>You get a line and I'll get a pole, honey
>You get a line and I'll get a pole, babe
>You get a line and I'll get a pole
>We'll go fishin' in the crawdad hole
>Honey, baby mine
You look like that for fun you pull up next to Tesla drivers, get them to roll down their window and then you yell ‘Hey that thang got a hemi in it!’ and then laugh so hard you swallow your chewing tobacco and end up choking and spitting for the next hour, every single time.
Ah, a 31-year-old male who looks like he's 45 and still gets carded at the local Walmart because they can’t decide if you’re trying to buy beer or get on the senior discount list. Your beard looks like it’s trying to flee your face out of embarrassment, and honestly, I don’t blame it.
That haircut screams, “I gave up on life and hair products.” You look like the type of guy who says, “Hold my beer” right before doing something that will definitely end up on the local news.
What’s with that shirt?
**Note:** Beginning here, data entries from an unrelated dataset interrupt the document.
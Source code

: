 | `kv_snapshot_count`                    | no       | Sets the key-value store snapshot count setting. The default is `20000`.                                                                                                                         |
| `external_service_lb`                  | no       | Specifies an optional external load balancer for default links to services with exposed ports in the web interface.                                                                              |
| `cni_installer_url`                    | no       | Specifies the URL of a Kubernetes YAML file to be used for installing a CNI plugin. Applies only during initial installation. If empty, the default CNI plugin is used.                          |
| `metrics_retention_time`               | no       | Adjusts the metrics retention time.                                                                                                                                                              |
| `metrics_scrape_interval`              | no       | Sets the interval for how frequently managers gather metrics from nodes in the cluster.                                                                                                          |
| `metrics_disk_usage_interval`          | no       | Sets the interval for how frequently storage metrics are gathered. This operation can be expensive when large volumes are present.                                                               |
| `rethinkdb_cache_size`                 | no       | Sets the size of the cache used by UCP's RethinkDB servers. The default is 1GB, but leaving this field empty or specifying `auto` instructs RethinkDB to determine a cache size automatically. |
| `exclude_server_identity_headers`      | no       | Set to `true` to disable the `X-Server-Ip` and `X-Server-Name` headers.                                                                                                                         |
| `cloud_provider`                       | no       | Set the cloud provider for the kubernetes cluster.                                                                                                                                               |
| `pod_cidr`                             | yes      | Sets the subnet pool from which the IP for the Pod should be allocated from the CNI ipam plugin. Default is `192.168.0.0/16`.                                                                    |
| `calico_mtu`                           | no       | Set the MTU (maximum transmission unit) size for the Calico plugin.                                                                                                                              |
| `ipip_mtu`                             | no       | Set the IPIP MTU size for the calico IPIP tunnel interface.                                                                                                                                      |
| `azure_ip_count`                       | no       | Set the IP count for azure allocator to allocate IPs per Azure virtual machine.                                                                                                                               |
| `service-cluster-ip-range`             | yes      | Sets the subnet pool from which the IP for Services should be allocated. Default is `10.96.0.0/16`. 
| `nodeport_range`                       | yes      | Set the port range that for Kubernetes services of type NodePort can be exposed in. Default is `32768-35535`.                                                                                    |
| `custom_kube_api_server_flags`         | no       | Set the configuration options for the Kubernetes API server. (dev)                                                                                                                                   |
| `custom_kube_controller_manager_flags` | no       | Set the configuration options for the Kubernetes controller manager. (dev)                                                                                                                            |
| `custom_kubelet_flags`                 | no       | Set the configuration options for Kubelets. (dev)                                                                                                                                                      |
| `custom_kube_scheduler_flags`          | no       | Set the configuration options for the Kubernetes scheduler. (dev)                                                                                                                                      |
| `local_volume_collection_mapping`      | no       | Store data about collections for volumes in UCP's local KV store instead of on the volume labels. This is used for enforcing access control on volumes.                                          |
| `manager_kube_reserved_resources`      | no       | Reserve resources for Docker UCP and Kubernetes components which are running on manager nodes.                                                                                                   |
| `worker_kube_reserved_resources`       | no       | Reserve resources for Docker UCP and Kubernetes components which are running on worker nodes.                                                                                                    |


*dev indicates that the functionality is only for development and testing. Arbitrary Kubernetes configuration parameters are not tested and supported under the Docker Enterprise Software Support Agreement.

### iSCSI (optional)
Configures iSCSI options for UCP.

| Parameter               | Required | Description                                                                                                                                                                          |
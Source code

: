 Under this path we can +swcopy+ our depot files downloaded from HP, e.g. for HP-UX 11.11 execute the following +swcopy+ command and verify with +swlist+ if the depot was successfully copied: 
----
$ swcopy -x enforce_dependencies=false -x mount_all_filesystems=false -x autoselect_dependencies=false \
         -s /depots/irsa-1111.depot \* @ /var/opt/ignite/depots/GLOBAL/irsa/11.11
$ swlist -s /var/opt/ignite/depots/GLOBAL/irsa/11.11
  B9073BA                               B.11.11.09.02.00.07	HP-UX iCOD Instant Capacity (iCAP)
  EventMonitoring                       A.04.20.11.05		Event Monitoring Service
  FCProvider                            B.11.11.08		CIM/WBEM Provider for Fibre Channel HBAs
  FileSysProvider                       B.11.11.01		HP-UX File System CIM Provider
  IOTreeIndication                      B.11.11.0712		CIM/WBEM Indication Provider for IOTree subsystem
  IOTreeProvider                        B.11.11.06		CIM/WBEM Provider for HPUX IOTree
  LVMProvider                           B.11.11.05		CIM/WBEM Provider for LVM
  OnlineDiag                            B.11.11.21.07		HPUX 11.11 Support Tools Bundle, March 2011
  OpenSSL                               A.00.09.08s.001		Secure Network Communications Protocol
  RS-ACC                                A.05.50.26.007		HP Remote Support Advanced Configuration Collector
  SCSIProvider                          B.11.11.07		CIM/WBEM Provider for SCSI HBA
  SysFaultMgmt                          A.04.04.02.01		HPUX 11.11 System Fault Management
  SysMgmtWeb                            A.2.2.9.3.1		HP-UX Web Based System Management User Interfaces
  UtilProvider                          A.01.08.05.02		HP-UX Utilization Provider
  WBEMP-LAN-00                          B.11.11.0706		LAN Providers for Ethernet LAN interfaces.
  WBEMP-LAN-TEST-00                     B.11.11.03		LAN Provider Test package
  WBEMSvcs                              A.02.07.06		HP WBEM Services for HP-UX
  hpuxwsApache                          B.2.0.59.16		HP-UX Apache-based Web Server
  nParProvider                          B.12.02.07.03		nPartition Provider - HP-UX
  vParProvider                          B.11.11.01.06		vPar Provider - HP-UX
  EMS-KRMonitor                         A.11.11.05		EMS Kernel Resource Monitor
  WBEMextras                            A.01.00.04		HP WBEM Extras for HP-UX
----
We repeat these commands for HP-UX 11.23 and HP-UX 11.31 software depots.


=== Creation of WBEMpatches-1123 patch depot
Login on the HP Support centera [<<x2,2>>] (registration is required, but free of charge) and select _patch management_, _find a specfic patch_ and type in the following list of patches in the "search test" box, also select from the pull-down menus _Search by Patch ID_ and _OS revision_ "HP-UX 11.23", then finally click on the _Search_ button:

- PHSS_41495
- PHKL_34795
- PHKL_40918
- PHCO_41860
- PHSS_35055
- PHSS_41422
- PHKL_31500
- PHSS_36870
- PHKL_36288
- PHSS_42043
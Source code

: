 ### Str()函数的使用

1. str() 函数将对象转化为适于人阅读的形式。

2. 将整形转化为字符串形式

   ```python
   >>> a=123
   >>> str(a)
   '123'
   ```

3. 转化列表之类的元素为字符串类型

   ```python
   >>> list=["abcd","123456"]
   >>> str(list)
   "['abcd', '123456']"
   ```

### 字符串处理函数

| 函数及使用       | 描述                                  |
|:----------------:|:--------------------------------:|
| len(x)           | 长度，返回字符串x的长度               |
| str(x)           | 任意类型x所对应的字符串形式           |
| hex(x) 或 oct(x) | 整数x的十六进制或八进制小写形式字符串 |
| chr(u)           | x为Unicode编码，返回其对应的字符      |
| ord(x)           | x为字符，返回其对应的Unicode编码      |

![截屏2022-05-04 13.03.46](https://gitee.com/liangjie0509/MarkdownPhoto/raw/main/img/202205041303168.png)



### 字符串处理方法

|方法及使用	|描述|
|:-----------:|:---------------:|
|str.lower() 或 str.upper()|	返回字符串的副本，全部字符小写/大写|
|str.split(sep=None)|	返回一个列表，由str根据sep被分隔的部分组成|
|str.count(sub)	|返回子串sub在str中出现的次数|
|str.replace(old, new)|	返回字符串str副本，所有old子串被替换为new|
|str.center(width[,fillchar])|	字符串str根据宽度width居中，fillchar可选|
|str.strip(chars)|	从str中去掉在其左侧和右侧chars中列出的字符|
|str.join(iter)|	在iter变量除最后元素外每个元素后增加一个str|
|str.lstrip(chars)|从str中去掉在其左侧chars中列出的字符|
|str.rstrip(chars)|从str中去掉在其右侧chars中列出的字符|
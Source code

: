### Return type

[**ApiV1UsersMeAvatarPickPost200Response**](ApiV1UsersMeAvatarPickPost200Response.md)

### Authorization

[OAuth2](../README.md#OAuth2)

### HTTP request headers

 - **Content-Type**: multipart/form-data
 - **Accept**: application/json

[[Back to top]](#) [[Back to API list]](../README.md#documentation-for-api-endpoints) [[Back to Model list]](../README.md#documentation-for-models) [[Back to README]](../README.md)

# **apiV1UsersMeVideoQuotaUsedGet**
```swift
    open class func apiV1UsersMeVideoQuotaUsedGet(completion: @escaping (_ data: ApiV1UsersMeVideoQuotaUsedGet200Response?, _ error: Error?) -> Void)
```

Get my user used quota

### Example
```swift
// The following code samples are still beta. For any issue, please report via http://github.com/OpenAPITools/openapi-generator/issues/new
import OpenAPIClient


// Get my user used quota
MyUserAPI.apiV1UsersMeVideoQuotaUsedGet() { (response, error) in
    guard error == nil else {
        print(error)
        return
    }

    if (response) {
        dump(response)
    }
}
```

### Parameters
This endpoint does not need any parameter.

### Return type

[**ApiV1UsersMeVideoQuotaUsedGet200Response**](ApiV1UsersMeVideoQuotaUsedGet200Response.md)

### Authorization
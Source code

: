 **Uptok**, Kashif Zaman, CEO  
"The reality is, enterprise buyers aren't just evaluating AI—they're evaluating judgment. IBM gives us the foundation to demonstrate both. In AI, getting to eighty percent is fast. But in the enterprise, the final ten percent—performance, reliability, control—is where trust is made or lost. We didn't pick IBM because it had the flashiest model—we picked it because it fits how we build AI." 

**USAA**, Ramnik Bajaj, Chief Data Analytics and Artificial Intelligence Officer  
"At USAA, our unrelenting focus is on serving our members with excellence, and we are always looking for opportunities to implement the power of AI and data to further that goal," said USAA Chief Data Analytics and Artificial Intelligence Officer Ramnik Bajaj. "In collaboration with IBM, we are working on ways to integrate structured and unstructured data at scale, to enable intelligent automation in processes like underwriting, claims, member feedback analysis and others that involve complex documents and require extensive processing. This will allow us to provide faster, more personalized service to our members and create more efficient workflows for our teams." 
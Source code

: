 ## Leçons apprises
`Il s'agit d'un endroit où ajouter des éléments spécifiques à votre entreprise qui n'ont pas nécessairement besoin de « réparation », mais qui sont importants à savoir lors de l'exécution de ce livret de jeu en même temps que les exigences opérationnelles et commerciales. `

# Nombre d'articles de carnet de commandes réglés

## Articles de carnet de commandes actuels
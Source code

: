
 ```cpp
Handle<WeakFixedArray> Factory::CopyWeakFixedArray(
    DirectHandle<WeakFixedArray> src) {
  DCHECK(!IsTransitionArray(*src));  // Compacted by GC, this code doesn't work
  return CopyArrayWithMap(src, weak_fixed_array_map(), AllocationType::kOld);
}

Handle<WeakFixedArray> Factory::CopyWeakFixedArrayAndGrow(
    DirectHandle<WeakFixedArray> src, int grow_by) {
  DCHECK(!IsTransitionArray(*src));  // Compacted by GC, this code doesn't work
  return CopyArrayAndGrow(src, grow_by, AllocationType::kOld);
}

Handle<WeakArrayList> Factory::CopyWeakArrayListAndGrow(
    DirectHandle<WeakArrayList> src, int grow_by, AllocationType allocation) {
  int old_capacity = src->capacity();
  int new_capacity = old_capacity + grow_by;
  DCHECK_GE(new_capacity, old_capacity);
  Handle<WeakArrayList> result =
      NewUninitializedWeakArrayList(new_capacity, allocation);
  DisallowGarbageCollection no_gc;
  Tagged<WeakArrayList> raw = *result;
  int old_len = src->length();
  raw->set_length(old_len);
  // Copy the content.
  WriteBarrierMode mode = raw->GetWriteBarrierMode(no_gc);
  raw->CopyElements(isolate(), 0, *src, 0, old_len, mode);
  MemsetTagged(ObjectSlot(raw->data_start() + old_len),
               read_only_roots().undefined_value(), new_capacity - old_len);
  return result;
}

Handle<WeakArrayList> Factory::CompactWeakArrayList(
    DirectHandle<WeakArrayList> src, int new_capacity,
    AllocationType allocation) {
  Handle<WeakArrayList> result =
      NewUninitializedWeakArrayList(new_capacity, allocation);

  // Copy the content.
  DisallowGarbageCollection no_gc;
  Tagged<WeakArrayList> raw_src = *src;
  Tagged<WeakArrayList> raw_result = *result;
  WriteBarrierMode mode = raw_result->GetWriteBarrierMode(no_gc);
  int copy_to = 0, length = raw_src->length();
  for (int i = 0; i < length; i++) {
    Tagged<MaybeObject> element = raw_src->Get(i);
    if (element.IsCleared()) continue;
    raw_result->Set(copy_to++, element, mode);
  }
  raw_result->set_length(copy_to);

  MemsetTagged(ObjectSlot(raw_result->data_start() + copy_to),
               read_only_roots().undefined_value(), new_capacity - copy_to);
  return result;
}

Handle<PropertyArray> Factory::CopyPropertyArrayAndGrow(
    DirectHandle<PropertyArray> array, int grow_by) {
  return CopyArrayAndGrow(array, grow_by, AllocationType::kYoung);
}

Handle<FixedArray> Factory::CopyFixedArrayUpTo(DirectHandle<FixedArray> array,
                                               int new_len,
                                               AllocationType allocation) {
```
Did you borrow it from a mechanic or is that just what you wear to job interviews? I bet your hobbies include whittling sticks and drinking Natty Light on your porch, pondering where it all went wrong.
And that expression? It’s like you just realized you left your stove on, but can’t decide if it’s worth getting up to check. Roasting you feels like I’m punching down, man. Go take a nap; you look like you need one.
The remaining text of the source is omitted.